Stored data
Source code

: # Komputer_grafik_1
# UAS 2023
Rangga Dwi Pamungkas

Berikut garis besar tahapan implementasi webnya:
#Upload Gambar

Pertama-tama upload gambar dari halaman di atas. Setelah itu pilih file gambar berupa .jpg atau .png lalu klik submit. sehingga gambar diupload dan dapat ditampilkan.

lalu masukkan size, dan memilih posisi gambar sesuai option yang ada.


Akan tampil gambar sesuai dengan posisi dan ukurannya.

▶ **Task statement**: Output each record exactly, leaving nothing out.

▶ **The completed task**:
Source code

: # Komputer_grafik_1
# UAS 2023
Rangga Dwi Pamungkas

Berikut garis besar tahapan implementasi webnya:
#Upload Gambar

Pertama-tama upload gambar dari halaman di atas. Setelah itu pilih file gambar berupa .jpg atau .png lalu klik submit. sehingga gambar diupload dan dapat ditampilkan.

lalu masukkan size, dan memilih posisi gambar sesuai option yang ada.


Akan tampil gambar sesuai dengan posisi dan ukurannya.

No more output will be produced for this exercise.